The Regime Media have been notoriously silent about the activities of violent transnational gang Tren de Aragua (TdA) in the Denver suburb. Or anywhere else, for that matter. As we’ve noted, Univision and Telemundo have consistently been the only national over-the-air newscasts to cover TdA. Until now.
[…]Think about it: the story is Chernobyl-level toxic to the presidential aspirations of Kamala Harris; proof evident of the current administration’s failures on border policy. Each new report would expose viewers to the idea that the Biden Administration threw open the border and allowed tens of millions of illegal migrants into the country with no vetting.
And so it is that Tren de Aragua in Aurora, which has been the subject of significant reporting, draws Regime Media silence until such a time as there is a Trump rhetorical exaggeration of some sort that can be cited as the factual basis for “targeting” of some sort. Correspondent Gabe Gutierrez performs the Trumpwashing, with each of the now-standard elements: the local who is freaked out that her citizen reporting went viral, the migrant saying no such thing is happening, and the concerned local official.

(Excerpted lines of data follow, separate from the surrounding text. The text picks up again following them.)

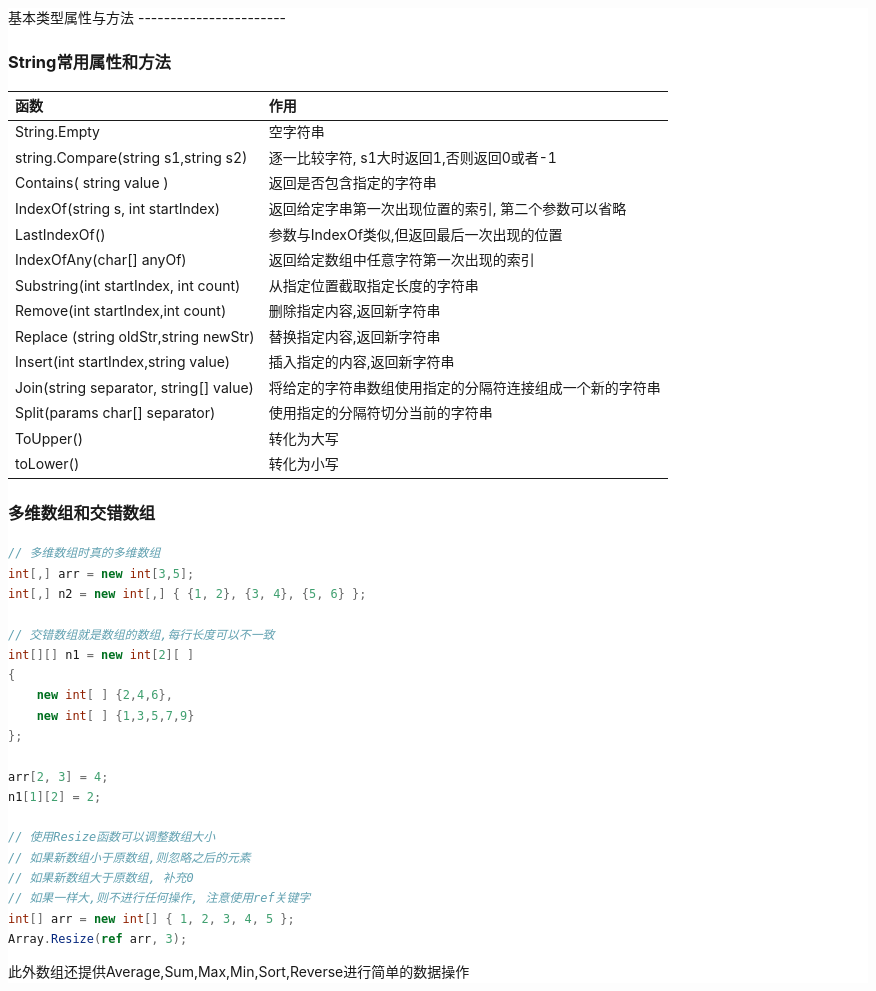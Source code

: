 <span id="func" />
基本类型属性与方法
-----------------------

### String常用属性和方法

函数									| 作用
:---------------------------------------|:----------------------------------------------------
String.Empty							| 空字符串
string.Compare(string s1,string s2)		| 逐一比较字符, s1大时返回1,否则返回0或者-1
Contains( string value )				| 返回是否包含指定的字符串
IndexOf(string s, int startIndex)		| 返回给定字串第一次出现位置的索引, 第二个参数可以省略
LastIndexOf()							| 参数与IndexOf类似,但返回最后一次出现的位置
IndexOfAny(char[] anyOf)				| 返回给定数组中任意字符第一次出现的索引
Substring(int startIndex, int count)	| 从指定位置截取指定长度的字符串
Remove(int startIndex,int count) 		| 删除指定内容,返回新字符串
Replace (string oldStr,string newStr) 	| 替换指定内容,返回新字符串
Insert(int startIndex,string value) 	| 插入指定的内容,返回新字符串
Join(string separator, string[] value)  | 将给定的字符串数组使用指定的分隔符连接组成一个新的字符串
Split(params char[] separator)			| 使用指定的分隔符切分当前的字符串
ToUpper()								| 转化为大写
toLower()								| 转化为小写

### 多维数组和交错数组

```cs
// 多维数组时真的多维数组
int[,] arr = new int[3,5];
int[,] n2 = new int[,] { {1, 2}, {3, 4}, {5, 6} };

// 交错数组就是数组的数组,每行长度可以不一致
int[][] n1 = new int[2][ ] 
{
    new int[ ] {2,4,6}, 
    new int[ ] {1,3,5,7,9}
};

arr[2, 3] = 4;
n1[1][2] = 2;

// 使用Resize函数可以调整数组大小
// 如果新数组小于原数组,则忽略之后的元素
// 如果新数组大于原数组, 补充0
// 如果一样大,则不进行任何操作, 注意使用ref关键字
int[] arr = new int[] { 1, 2, 3, 4, 5 };
Array.Resize(ref arr, 3);

```

此外数组还提供Average,Sum,Max,Min,Sort,Reverse进行简单的数据操作


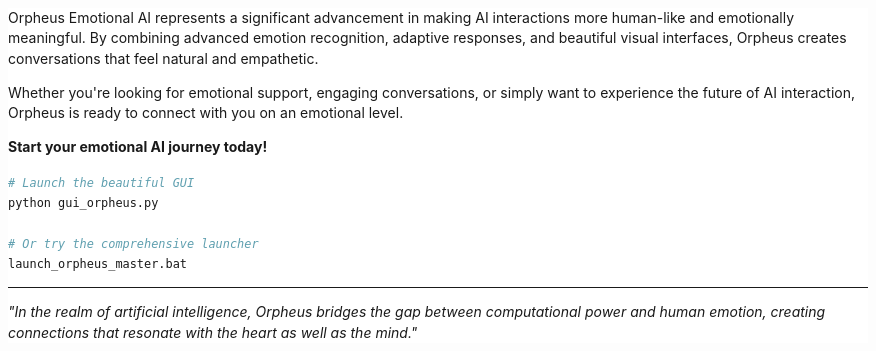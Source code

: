 Orpheus Emotional AI represents a significant advancement in making AI interactions more human-like and emotionally meaningful. By combining advanced emotion recognition, adaptive responses, and beautiful visual interfaces, Orpheus creates conversations that feel natural and empathetic.

Whether you're looking for emotional support, engaging conversations, or simply want to experience the future of AI interaction, Orpheus is ready to connect with you on an emotional level.

**Start your emotional AI journey today!**

```bash
# Launch the beautiful GUI
python gui_orpheus.py

# Or try the comprehensive launcher
launch_orpheus_master.bat
```

---

_"In the realm of artificial intelligence, Orpheus bridges the gap between computational power and human emotion, creating connections that resonate with the heart as well as the mind."_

The story is only “Chernobyl-level toxic” if you ignore the actual facts and hide them from readers, like Bonilla did. He didn’t explain why he’s so mad that Trump was exposed spreading yet another lie. And Bonilla’s concern about Springfield omits that Bonilla praised Trump and J.D. Vance lying about Haitians eating pets because, yet, it advanced the correct partisan narrative.
Speaking of Vance, Mark Finkelstein praised him for spreading the distorted narrative in an Oct. 12 post:
When confronted by hostile members of the liberal media, J.D. Vance has demonstrated an almost otherwordly ability to keep his cool and make his case cogently.
Witness Vance’s performance on ABC’s This Week. Host Martha Raddatz was attacking Trump, and by extension Vance, over statements Trump had made about apartment complexes in Aurora, Colorado being invaded by violent migrant gangs.
As Vance began to reply, Raddatz tried to cut him off, saying “I’m going to stop you. The incidents were limited to a handful of apartment complexes.”
Bad move, Martha!
Retorted Vance:
“Martha — do you hear yourself? Only a ‘handful‘ of apartment complexes in America were taken over by Venezuelan gangs, and Donald Trump is the problem, and not Kamala Harris’ open border? . . . You seem to be more focused with nitpicking everything that Donald Trump has said, rather than acknowledging that apartment complexes in the United States of America are being taken over by violent gangs.”
It was game, set, and match. Raddatz should have cried “no mas” and cut her losses, but made the mistake of trying to score a point in ending the segment: “Let’s just end that with they did not invade or take over the city.”
Vance struck back with some savory sarcasm: “Just a few apartment complexes, no big deal.”
Finkelstein made sure not to mention the negligent management of the complexes that allowed the situation to happen. Narrative over truth, remember?